I like that the system is very modular, and that you can buy the wind turbines and go shopping for everything else at Radio Shack. The problem for me is that I can think of no way to power my apartment conveniently with these; there is no outlet outside on my balcony and no way I can run a wire inside my apartment without leaving my balcony door open (and waste more energy either heating or cooling my apartment). I'd have to charge up a battery and physically bring the battery inside to run stuff off it - I guess we can power my TV off of a battery, since we use the TV only sporadically.
- LED light bulbs and strip lighting - basically these are clusters of LEDs that can be used in place of incandescent bulbs. They use less power and last longer, although they are a lot more expensive than regular bulbs. I wish there were LED replacements for halogen light bulbs as well.
- A map I'm maintaining of places you can donate/sell/recycle used items - this is in no way complete.

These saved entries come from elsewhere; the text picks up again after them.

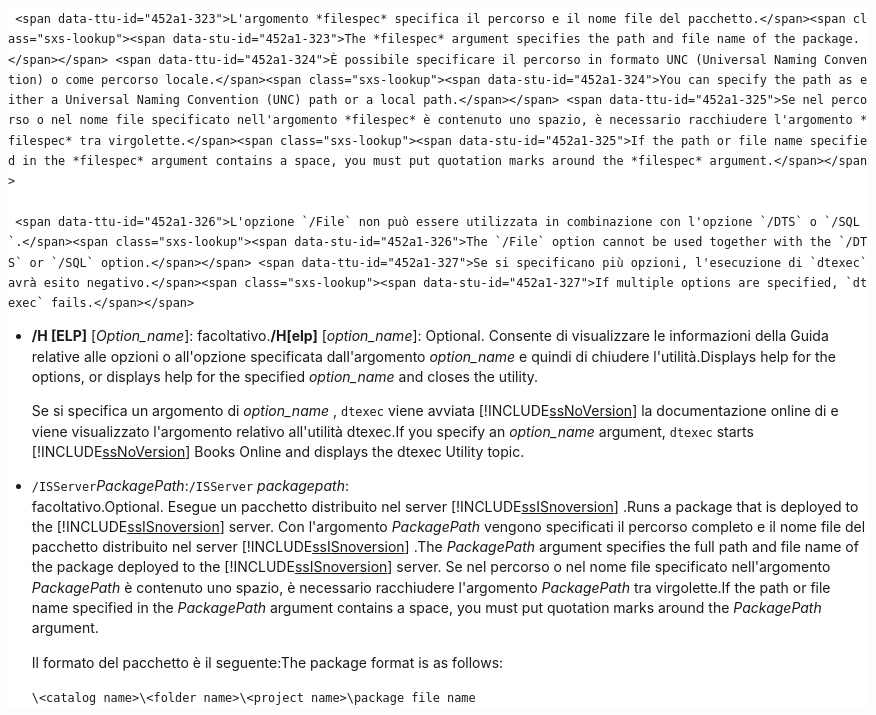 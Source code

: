      <span data-ttu-id="452a1-323">L'argomento *filespec* specifica il percorso e il nome file del pacchetto.</span><span class="sxs-lookup"><span data-stu-id="452a1-323">The *filespec* argument specifies the path and file name of the package.</span></span> <span data-ttu-id="452a1-324">È possibile specificare il percorso in formato UNC (Universal Naming Convention) o come percorso locale.</span><span class="sxs-lookup"><span data-stu-id="452a1-324">You can specify the path as either a Universal Naming Convention (UNC) path or a local path.</span></span> <span data-ttu-id="452a1-325">Se nel percorso o nel nome file specificato nell'argomento *filespec* è contenuto uno spazio, è necessario racchiudere l'argomento *filespec* tra virgolette.</span><span class="sxs-lookup"><span data-stu-id="452a1-325">If the path or file name specified in the *filespec* argument contains a space, you must put quotation marks around the *filespec* argument.</span></span>  
  
     <span data-ttu-id="452a1-326">L'opzione `/File` non può essere utilizzata in combinazione con l'opzione `/DTS` o `/SQL`.</span><span class="sxs-lookup"><span data-stu-id="452a1-326">The `/File` option cannot be used together with the `/DTS` or `/SQL` option.</span></span> <span data-ttu-id="452a1-327">Se si specificano più opzioni, l'esecuzione di `dtexec` avrà esito negativo.</span><span class="sxs-lookup"><span data-stu-id="452a1-327">If multiple options are specified, `dtexec` fails.</span></span>  
  
-   <span data-ttu-id="452a1-328">**/H [ELP]** [*Option_name*]: facoltativo.</span><span class="sxs-lookup"><span data-stu-id="452a1-328">**/H[elp]** [*option_name*]: Optional.</span></span> <span data-ttu-id="452a1-329">Consente di visualizzare le informazioni della Guida relative alle opzioni o all'opzione specificata dall'argomento *option_name* e quindi di chiudere l'utilità.</span><span class="sxs-lookup"><span data-stu-id="452a1-329">Displays help for the options, or displays help for the specified *option_name* and closes the utility.</span></span>  
  
     <span data-ttu-id="452a1-330">Se si specifica un argomento di *option_name* , `dtexec` viene avviata [!INCLUDE[ssNoVersion](../../includes/ssnoversion-md.md)] la documentazione online di e viene visualizzato l'argomento relativo all'utilità dtexec.</span><span class="sxs-lookup"><span data-stu-id="452a1-330">If you specify an *option_name* argument, `dtexec` starts [!INCLUDE[ssNoVersion](../../includes/ssnoversion-md.md)] Books Online and displays the dtexec Utility topic.</span></span>  
  
-   <span data-ttu-id="452a1-331">`/ISServer`*PackagePath*:</span><span class="sxs-lookup"><span data-stu-id="452a1-331">`/ISServer` *packagepath*:</span></span>  
                  <span data-ttu-id="452a1-332">facoltativo.</span><span class="sxs-lookup"><span data-stu-id="452a1-332">Optional.</span></span> <span data-ttu-id="452a1-333">Esegue un pacchetto distribuito nel server [!INCLUDE[ssISnoversion](../../includes/ssisnoversion-md.md)] .</span><span class="sxs-lookup"><span data-stu-id="452a1-333">Runs a package that is deployed to the [!INCLUDE[ssISnoversion](../../includes/ssisnoversion-md.md)] server.</span></span> <span data-ttu-id="452a1-334">Con l'argomento *PackagePath* vengono specificati il percorso completo e il nome file del pacchetto distribuito nel server [!INCLUDE[ssISnoversion](../../includes/ssisnoversion-md.md)] .</span><span class="sxs-lookup"><span data-stu-id="452a1-334">The *PackagePath* argument specifies the full path and file name of the package deployed to the [!INCLUDE[ssISnoversion](../../includes/ssisnoversion-md.md)] server.</span></span> <span data-ttu-id="452a1-335">Se nel percorso o nel nome file specificato nell'argomento *PackagePath* è contenuto uno spazio, è necessario racchiudere l'argomento *PackagePath* tra virgolette.</span><span class="sxs-lookup"><span data-stu-id="452a1-335">If the path or file name specified in the *PackagePath* argument contains a space, you must put quotation marks around the *PackagePath* argument.</span></span>  
  
     <span data-ttu-id="452a1-336">Il formato del pacchetto è il seguente:</span><span class="sxs-lookup"><span data-stu-id="452a1-336">The package format is as follows:</span></span>  
  
    ```  
    \<catalog name>\<folder name>\<project name>\package file name  
    ```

At first I had to keep going to the Goodwill Store, but lugging 20 lb boxes of books or somewhat-lighter-but-still-heavy bags of clothing on the MBTA is not really feasible or convenient and parking is also inconvenient. I recently found a store that has clothing drop boxes in the parking lot though. Where I grew up (NY, suburbia) almost every grocery shopping center had donation boxes in the parking lot, but it's less popular in Boston. I guess there isn't as much open space.
- If you can't find anyplace else, you can also cart electronic items and/or books to MIT campus, dump them in an out-of-the-way corner indoors or on a loading dock, and post to the reuse mailing list (r e u s e {at} m i t {dot} e d u). Make sure to post a sign above them that says "reuse", put your pile well away from piles of stuff that do not say "reuse" on them, and include the location in the post (MIT buildings go by numbers).